Of course, in reality, sites want to use links to benefit their sponsors and partners - it’s fine to let a few of these through. The problem comes if you’re arranging these sponsorships in exchange for links, or you’re running some link scheme with product purchasing as an incentive. There are a number of different variations to these scenarios, so just ask yourself if Google or an impartial third party would see you as accepting bribes or payment in exchange for link value. If so, nofollow or sponsor-tag the links to be on the safe side.

Links generated by users. Any time a person who is not you or another page admin is able to add a link to your site, you should nofollow that link. Unless you vet every link coming through your page, you don’t want someone with no oversight able to create a vote in your name. Google also introduced the rel=”ugc” (User Generated Content) attribute in 2019 specifically for this scenario, and it’s now the recommended tag for forum posts, comment sections, and similar user-submitted links.

Nofollow tag applied to external link

The most common instances of this are web forums and blog comment sections. Web forums tend to be blanket nofollowed to try to stay away from spam, though spambots will still happily spam a forum open to guest posting or cheap registration. Blog comments also usually should be nofollowed or UGC-tagged, as it discourages the worst of the spam.

That said, if you’re willing to personally vet and approve any link that comes in through your comments, you can leave them followed. You just have to then make sure that you stay on top of this moderation and ensure that the links you’re approving are worthwhile. Google won’t penalize you for a comments system that includes followed links.

If you’re not willing to handle the moderation yourself, then you’ll have to make sure those kinds of submissions are automatically nofollowed or UGC-tagged. You can always include a link to the same page later as a source if you like it enough.

Links to sites that are low quality. The big one. For any website you aren’t sure of the quality of, or that you’re pretty sure is low quality, go ahead and nofollow the link. Always remember that your link is a way of passing a vote of confidence. If you wouldn’t want to introduce this website to your grandparents at Thanksgiving, you shouldn’t give it your endorsement - this includes spam sites, sites with user content you might not want to vouch for, and brand new sites in your niche that you might not know are helpful yet.

Links that are irrelevant. If I was going to link to a shoe store to give you an example of a store page, I’d probably nofollow that link. The reasoning here is a little different though. See, when a link comes into your site from an irrelevant page, it has next to no value. Irrelevant links can even be harmful. Google might believe that they’re coming from purchased link programs or private blog networks.

Rather than make the site owner work later asking me to remove or nofollow a link they deem valueless to their own SEO, I just nofollow them by default - this way they don’t have to worry about the links, and I can still use them to give you an example without having to go through a tedious process of screenshotting and formatting images to use instead of a link.
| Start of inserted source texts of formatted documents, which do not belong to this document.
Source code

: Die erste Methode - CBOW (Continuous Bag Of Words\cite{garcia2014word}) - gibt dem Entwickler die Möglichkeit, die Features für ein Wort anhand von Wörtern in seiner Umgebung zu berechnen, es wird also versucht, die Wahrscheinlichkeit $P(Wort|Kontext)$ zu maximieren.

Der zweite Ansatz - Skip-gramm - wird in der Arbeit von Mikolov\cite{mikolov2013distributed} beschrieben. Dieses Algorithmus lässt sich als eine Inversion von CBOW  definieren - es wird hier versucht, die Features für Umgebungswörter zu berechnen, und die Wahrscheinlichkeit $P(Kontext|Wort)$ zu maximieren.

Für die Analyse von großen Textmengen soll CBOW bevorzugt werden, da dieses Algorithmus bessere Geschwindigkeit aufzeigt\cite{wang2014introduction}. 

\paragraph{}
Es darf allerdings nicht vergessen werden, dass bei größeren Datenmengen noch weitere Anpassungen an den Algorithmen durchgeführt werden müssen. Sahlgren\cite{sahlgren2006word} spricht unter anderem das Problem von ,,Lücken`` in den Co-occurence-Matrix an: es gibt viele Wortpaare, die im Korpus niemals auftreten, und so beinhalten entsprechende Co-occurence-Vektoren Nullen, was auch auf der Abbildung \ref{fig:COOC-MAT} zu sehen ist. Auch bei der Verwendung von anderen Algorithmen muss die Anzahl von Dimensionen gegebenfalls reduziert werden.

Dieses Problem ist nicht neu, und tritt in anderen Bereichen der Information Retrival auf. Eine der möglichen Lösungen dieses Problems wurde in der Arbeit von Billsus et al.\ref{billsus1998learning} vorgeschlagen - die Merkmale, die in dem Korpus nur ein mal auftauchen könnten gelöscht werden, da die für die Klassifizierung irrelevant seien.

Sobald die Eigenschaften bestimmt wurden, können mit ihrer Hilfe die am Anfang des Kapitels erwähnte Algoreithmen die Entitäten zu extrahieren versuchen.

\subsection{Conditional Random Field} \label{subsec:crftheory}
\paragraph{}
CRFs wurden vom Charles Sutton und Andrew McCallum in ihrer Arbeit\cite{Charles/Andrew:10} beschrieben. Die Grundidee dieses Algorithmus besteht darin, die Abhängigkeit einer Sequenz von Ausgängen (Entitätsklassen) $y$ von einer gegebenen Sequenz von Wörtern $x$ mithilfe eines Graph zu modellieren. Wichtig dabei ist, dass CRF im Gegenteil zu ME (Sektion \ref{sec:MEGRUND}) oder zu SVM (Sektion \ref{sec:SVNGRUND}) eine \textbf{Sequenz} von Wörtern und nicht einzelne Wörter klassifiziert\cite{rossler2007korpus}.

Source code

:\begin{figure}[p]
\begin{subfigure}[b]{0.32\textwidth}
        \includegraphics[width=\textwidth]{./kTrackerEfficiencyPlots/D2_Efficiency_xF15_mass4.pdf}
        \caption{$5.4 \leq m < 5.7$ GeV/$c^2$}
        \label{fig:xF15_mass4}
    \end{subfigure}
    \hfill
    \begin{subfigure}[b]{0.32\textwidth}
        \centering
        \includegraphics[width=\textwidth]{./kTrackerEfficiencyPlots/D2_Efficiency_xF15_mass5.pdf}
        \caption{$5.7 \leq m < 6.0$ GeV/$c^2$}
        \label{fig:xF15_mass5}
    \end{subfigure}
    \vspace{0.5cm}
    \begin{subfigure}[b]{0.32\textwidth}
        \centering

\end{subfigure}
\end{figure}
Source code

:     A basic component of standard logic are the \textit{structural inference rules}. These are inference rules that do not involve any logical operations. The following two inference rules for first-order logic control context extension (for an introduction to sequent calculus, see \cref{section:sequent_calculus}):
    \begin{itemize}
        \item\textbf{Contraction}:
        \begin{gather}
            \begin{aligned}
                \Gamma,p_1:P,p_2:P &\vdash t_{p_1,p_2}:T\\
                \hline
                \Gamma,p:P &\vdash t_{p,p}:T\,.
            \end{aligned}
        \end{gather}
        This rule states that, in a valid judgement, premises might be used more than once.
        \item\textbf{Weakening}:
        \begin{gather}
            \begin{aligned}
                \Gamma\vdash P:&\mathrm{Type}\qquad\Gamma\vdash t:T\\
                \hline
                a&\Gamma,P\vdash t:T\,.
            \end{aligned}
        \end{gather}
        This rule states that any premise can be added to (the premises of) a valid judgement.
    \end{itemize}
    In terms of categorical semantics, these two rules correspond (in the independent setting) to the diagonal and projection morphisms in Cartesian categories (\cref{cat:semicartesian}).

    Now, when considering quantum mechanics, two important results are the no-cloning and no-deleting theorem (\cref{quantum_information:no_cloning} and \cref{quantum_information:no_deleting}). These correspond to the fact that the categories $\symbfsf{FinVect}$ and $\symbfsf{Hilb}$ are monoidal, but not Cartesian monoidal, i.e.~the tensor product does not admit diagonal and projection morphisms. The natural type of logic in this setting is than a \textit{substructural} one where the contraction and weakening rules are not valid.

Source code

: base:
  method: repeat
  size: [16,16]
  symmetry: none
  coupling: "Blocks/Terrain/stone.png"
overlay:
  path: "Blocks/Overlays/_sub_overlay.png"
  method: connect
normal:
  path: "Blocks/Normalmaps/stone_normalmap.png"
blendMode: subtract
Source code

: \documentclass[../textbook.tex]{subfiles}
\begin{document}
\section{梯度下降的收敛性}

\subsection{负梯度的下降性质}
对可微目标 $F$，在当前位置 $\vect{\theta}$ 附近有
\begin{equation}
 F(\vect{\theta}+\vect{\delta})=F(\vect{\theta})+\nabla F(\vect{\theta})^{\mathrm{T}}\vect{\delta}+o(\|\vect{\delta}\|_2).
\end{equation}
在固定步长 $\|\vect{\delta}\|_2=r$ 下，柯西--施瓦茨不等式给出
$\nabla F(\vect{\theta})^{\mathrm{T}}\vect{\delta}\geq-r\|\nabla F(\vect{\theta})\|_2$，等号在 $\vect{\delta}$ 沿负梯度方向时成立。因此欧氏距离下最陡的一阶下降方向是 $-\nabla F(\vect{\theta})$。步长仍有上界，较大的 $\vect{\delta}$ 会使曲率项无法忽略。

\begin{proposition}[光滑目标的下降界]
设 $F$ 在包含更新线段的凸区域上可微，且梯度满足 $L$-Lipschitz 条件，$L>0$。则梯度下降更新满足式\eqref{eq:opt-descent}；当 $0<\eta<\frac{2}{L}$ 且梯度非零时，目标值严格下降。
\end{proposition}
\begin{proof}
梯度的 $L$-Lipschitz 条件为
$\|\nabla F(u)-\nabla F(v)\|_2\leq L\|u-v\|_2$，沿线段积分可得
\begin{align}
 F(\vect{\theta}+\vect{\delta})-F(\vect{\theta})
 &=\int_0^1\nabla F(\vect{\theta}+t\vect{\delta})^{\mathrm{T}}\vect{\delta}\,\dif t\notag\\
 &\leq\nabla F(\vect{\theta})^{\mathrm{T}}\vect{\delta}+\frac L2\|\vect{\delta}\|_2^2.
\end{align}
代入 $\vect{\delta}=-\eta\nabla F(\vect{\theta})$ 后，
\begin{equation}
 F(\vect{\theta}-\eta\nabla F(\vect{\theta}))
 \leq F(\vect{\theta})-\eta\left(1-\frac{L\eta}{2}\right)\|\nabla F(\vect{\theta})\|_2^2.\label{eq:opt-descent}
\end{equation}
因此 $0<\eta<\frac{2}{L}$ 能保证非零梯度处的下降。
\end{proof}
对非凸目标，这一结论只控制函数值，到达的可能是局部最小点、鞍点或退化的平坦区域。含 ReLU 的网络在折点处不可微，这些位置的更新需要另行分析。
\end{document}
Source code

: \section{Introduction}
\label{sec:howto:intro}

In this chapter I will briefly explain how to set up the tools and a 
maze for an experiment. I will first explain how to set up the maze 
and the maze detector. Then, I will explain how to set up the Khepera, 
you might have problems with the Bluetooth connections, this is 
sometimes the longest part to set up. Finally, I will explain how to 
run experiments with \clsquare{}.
Links to system pages that the average user doesn’t need to find through search. The normal user might be interested to see your privacy policy or your About page or some other system page. But they don’t necessarily need to rank prominently in web search. You can nofollow links pointing to them if you want to limit how much crawl priority and link equity flows in that direction. But still keep the pages accessible and indexable for compliance purposes.

If you follow these rules, you should be able to use nofollow appropriately the majority of the time. You might nofollow a few extra links or leave in a few borderline ones. But that’s natural. A few links won’t hurt you - it’s only when you’re abusing them one way or another - or treating nofollow as a foolproof wall - that you can find a penalty or a lost opportunity waiting.